In order to make Indian capital market a true financial powerhouse participation of retail investors is crucial. SEBI and the government have come up with a lot of actions to control manipulations, encourage retail investors to participate and to improve liquidity. Things like introduction of derivatives, MAPIN, reduction in capital gain taxes, allowing banks to invest in markets, transaction tax to discourage speculation and a lot more are positive signs.

Indian capital markets have been hailed for its constant reforms and introduction of new instruments among the developing nations. Introduction of derivatives was one among them. There is no doubt it has improved liquidity in our markets. But has it improved enough liquidity to make sure they (derivatives) themselves dont become an instrument of manipulation.

Derivatives manipulations and retail investors in India

Now when sensex is roaring and when retail investors want to take part what stands in-between? Today manipulations of size of harshad metha or ketan may not be that easy with the restrictions and discipline brought by SEBI. But even now manipulations of small magnitude and duration are done by the big speculators every day. There is nothing illegal about it. The reason they happen is due to the lack of liquidity and availability of more instruments for manipulation. These are the biggest dangers that stand before a retail investor. These can hit them very badly day on day and more importantly they may not even come know what happened.

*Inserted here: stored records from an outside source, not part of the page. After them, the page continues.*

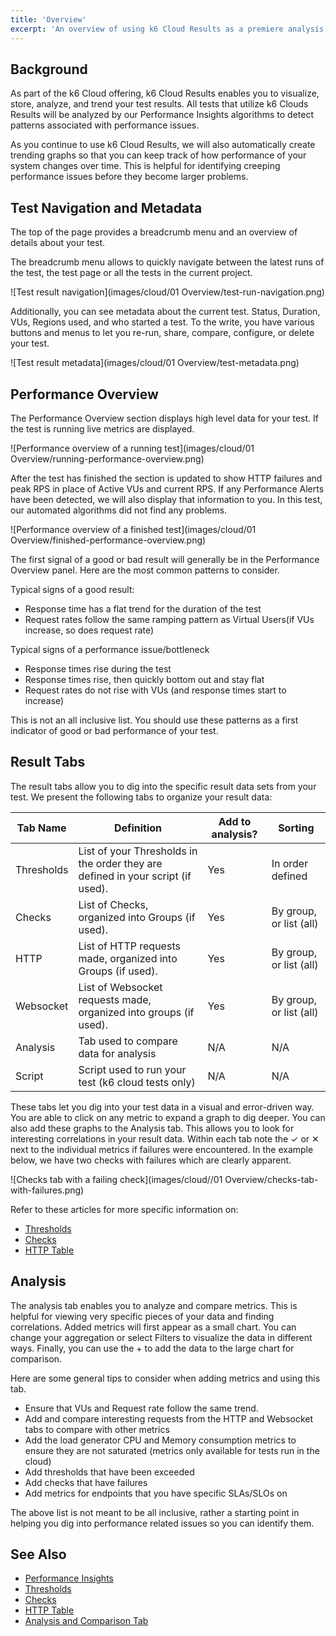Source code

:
 ```yaml
---
title: 'Overview'
excerpt: 'An overview of using k6 Cloud Results as a premiere analysis tool'
---
```


## Background

As part of the k6 Cloud offering, k6 Cloud Results enables you to visualize, store, analyze, and trend your test results. All tests that utilize k6 Clouds Results will be analyzed by our Performance Insights algorithms to detect patterns associated with performance issues.

As you continue to use k6 Cloud Results, we will also automatically create trending graphs so that you can keep track of how performance of your system changes over time. This is helpful for identifying creeping performance issues before they become larger problems.

## Test Navigation and Metadata

The top of the page provides a breadcrumb menu and an overview of details about your test.

The breadcrumb menu allows to quickly navigate between the latest runs of the test, the test page or all the tests in the current project.

![Test result navigation](images/cloud/01 Overview/test-run-navigation.png)

Additionally, you can see metadata about the current test. Status, Duration, VUs, Regions used, and who started a test. To the write, you have various buttons and menus to let you re-run, share, compare, configure, or delete your test.

![Test result metadata](images/cloud/01 Overview/test-metadata.png)

## Performance Overview

The Performance Overview section displays high level data for your test. If the test is running live metrics are displayed.

![Performance overview of a running test](images/cloud/01 Overview/running-performance-overview.png)

After the test has finished the section is updated to show HTTP failures and peak RPS in place of Active VUs and current RPS. If any Performance Alerts have been detected, we will also display that information to you. In this test, our automated algorithms did not find any problems.

![Performance overview of a finished test](images/cloud/01 Overview/finished-performance-overview.png)

The first signal of a good or bad result will generally be in the Performance Overview panel. Here are the most common patterns to consider.

Typical signs of a good result:

- Response time has a flat trend for the duration of the test
- Request rates follow the same ramping pattern as Virtual Users(if VUs increase, so does request rate)

Typical signs of a performance issue/bottleneck

- Response times rise during the test
- Response times rise, then quickly bottom out and stay flat
- Request rates do not rise with VUs (and response times start to increase)

This is not an all inclusive list. You should use these patterns as a first indicator of good or bad performance of your test.

## Result Tabs

The result tabs allow you to dig into the specific result data sets from your test. We present the following tabs to organize your result data:

| Tab Name   | Definition                                                                      | Add to analysis? | Sorting                 |
| ---------- | ------------------------------------------------------------------------------- | ---------------- | ----------------------- |
| Thresholds | List of your Thresholds in the order they are defined in your script (if used). | Yes              | In order defined        |
| Checks     | List of Checks, organized into Groups (if used).                                | Yes              | By group, or list (all) |
| HTTP       | List of HTTP requests made, organized into Groups (if used).                    | Yes              | By group, or list (all) |
| Websocket  | List of Websocket requests made, organized into groups (if used).               | Yes              | By group, or list (all) |
| Analysis   | Tab used to compare data for analysis                                           | N/A              | N/A                     |
| Script     | Script used to run your test (k6 cloud tests only)                              | N/A              | N/A                     |

These tabs let you dig into your test data in a visual and error-driven way. You are able to click on any metric to expand a graph to dig deeper. You can also add these graphs to the Analysis tab. This allows you to look for interesting correlations in your result data. Within each tab note the &#10003; or &#10005; next to the individual metrics if failures were encountered. In the example below, we have two checks with failures which are clearly apparent.

![Checks tab with a failing check](images/cloud//01 Overview/checks-tab-with-failures.png)

Refer to these articles for more specific information on:

- [Thresholds](/cloud/analyzing-results/threshold-tab)
- [Checks](/cloud/analyzing-results/checks-tab)
- [HTTP Table](/cloud/analyzing-results/http-tab)

## Analysis

The analysis tab enables you to analyze and compare metrics. This is helpful for viewing very specific pieces of your data and finding correlations. Added metrics will first appear as a small chart. You can change your aggregation or select Filters to visualize the data in different ways. Finally, you can use the + to add the data to the large chart for comparison.

Here are some general tips to consider when adding metrics and using this tab.

- Ensure that VUs and Request rate follow the same trend.
- Add and compare interesting requests from the HTTP and Websocket tabs to compare with other metrics
- Add the load generator CPU and Memory consumption metrics to ensure they are not saturated (metrics only available for tests run in the cloud)
- Add thresholds that have been exceeded
- Add checks that have failures
- Add metrics for endpoints that you have specific SLAs/SLOs on

The above list is not meant to be all inclusive, rather a starting point in helping you dig into performance related issues so you can identify them.

## See Also

- [Performance Insights](/cloud/analyzing-results/performance-trending)
- [Thresholds](/cloud/analyzing-results/threshold-tab)
- [Checks](/cloud/analyzing-results/checks-tab)
- [HTTP Table](/cloud/analyzing-results/http-tab)
- [Analysis and Comparison Tab](/cloud/analyzing-results/test-comparison)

The paper looks at the impact of the introduction of derivative in India in 2001, has it brought in the liquidity needed to our markets? And how it has enabled manipulations. The paper also looks at a particular short-term pattern of activity in futures market and equity market together and tries to bring out one way of how short-term manipulations are done using derivatives. How this could be dangerous for a retail investor and how it can be avoided thus making the place safe for retail investors. This would improve the all important retail participation, which will make our capital markets a real financial powerhouse.